[Question] How does nfs-ganesha avoid state reclaimed in edge conditions? #1130

zhitaoli-6 · 2024-05-10T14:20:07Z

According to NFS 4.1 RFC 8881, Section 8.4.3

When a network partition is combined with a server restart, there are edge conditions that place requirements on the server in order to avoid silent data corruption following the server restart. Two of these edge conditions are known, and are discussed below.
...

There exist cases where NFS client may reclaim a lock which has been granted to others when the NFS client can't communicate with nfs-servers. The nfs-server must handle these cases whether it rejects all lock reclaim or check lock reclaim in a fine-grained way by recording more information in stable storage.

I have not seen these considerations from our nfs-ganesha implementation. Nfs-ganesha handles OP_RECLAIM_COMPLEETE very simply, without marking the co_ownerid into RecoveryBackend. And on expiration of some clientid, nfs-ganesha doesn't mark the co_ownerid expired into RecoveryBackend, either.
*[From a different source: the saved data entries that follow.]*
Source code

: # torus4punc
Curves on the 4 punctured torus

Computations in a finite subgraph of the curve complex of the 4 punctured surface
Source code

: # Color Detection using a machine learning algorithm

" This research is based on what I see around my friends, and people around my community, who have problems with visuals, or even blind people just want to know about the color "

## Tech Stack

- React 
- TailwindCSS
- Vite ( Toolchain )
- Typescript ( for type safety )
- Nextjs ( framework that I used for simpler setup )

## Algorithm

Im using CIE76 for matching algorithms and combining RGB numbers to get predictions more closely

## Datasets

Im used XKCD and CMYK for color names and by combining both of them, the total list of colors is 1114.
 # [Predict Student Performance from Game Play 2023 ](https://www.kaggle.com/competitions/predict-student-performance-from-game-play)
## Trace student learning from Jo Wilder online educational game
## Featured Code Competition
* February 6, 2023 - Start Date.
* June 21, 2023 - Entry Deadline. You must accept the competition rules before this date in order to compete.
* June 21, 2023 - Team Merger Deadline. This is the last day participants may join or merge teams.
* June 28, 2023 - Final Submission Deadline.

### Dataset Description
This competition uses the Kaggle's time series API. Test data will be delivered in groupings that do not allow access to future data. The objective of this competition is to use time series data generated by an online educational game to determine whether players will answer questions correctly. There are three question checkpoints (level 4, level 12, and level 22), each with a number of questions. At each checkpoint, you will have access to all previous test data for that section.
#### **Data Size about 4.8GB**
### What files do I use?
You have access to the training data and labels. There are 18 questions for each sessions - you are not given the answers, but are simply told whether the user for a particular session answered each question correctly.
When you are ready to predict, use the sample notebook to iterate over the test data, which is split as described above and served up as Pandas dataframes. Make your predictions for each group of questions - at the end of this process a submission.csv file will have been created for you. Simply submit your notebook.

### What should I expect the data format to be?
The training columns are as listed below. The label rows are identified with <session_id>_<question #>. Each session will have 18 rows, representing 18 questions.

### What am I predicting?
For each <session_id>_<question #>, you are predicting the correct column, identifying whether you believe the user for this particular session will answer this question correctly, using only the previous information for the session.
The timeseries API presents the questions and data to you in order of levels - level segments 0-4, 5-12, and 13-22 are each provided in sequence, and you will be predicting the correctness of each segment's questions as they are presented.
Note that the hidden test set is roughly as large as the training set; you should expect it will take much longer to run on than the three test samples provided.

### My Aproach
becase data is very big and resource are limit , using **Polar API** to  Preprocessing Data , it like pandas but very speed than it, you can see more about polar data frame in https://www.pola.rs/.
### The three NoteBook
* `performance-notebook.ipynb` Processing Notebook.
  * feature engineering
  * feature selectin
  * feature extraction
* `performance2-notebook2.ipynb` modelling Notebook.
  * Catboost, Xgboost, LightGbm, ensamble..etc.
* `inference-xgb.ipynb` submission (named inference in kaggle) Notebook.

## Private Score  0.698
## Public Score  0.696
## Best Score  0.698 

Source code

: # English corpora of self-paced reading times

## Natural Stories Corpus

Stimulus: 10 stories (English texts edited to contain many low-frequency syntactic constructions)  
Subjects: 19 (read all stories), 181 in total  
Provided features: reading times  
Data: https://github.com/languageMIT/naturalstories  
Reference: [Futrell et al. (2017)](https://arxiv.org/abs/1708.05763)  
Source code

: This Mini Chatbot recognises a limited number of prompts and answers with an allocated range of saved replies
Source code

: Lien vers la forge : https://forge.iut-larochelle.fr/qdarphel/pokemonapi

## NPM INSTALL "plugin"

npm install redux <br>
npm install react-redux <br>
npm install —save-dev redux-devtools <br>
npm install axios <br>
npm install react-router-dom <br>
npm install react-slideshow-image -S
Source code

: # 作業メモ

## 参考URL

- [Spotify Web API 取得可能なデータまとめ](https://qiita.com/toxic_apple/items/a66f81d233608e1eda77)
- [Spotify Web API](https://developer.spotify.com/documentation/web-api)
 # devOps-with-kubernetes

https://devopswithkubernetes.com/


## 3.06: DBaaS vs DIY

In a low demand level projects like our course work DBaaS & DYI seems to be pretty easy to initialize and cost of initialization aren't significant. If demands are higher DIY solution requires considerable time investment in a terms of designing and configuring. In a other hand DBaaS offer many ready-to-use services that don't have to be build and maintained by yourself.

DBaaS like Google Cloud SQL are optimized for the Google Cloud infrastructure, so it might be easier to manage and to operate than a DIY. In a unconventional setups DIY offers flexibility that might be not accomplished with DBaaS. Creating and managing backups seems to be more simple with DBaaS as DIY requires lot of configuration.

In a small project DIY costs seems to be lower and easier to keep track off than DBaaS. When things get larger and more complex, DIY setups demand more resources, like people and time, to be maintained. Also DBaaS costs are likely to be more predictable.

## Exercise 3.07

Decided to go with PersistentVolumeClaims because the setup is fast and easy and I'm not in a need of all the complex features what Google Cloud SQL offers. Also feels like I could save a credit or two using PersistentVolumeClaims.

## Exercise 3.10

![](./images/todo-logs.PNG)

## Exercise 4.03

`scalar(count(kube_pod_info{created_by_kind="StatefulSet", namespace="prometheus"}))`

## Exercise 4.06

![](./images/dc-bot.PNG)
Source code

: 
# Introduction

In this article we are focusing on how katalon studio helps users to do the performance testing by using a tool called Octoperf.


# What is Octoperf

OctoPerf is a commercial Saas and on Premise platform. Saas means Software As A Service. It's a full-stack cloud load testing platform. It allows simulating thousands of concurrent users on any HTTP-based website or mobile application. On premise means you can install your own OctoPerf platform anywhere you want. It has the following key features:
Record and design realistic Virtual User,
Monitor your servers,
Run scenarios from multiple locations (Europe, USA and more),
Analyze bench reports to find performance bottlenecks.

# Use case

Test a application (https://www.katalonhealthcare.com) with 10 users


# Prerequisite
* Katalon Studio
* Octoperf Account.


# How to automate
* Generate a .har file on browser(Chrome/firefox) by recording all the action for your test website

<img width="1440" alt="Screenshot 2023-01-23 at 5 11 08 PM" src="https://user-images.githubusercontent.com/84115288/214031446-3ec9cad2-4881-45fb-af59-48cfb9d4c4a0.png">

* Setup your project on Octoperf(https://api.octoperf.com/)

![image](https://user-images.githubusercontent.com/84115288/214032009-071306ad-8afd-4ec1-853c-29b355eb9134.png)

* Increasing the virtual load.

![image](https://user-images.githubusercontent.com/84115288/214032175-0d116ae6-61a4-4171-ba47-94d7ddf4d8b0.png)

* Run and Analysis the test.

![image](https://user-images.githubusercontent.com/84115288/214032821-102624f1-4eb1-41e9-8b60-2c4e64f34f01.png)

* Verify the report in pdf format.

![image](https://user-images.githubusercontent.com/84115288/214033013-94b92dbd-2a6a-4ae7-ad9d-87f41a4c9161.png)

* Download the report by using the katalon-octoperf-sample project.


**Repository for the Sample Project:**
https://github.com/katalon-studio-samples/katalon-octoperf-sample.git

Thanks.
So in order to avoid these cases, FSAL has to record enough information to reject locks reclaim if those locks have been granted to others.

Could our community give some ideas about this issue?

ffilz · 2024-05-10T18:08:33Z

The server restart cases are handled by the fact that on restart, Ganesha reads the set of clients allowed to reclaim locks from the recovery data base. It then empties the recovery data base. Any client that is still partitioned and thus unable to reclaim state will not be present in the new recovery database and it will not be allowed to subsequently reclaim locks.

Ganesha also supports courteous server semantics where a client that doesn't renew in time doesn't lose it's state, but that state is released immediately if any conflicting state is requested the non-renewed client is immediately expired with all its state.

zhitaoli-6 · 2024-05-11T06:59:52Z

It seems that following case is not handled by nfs-ganesha.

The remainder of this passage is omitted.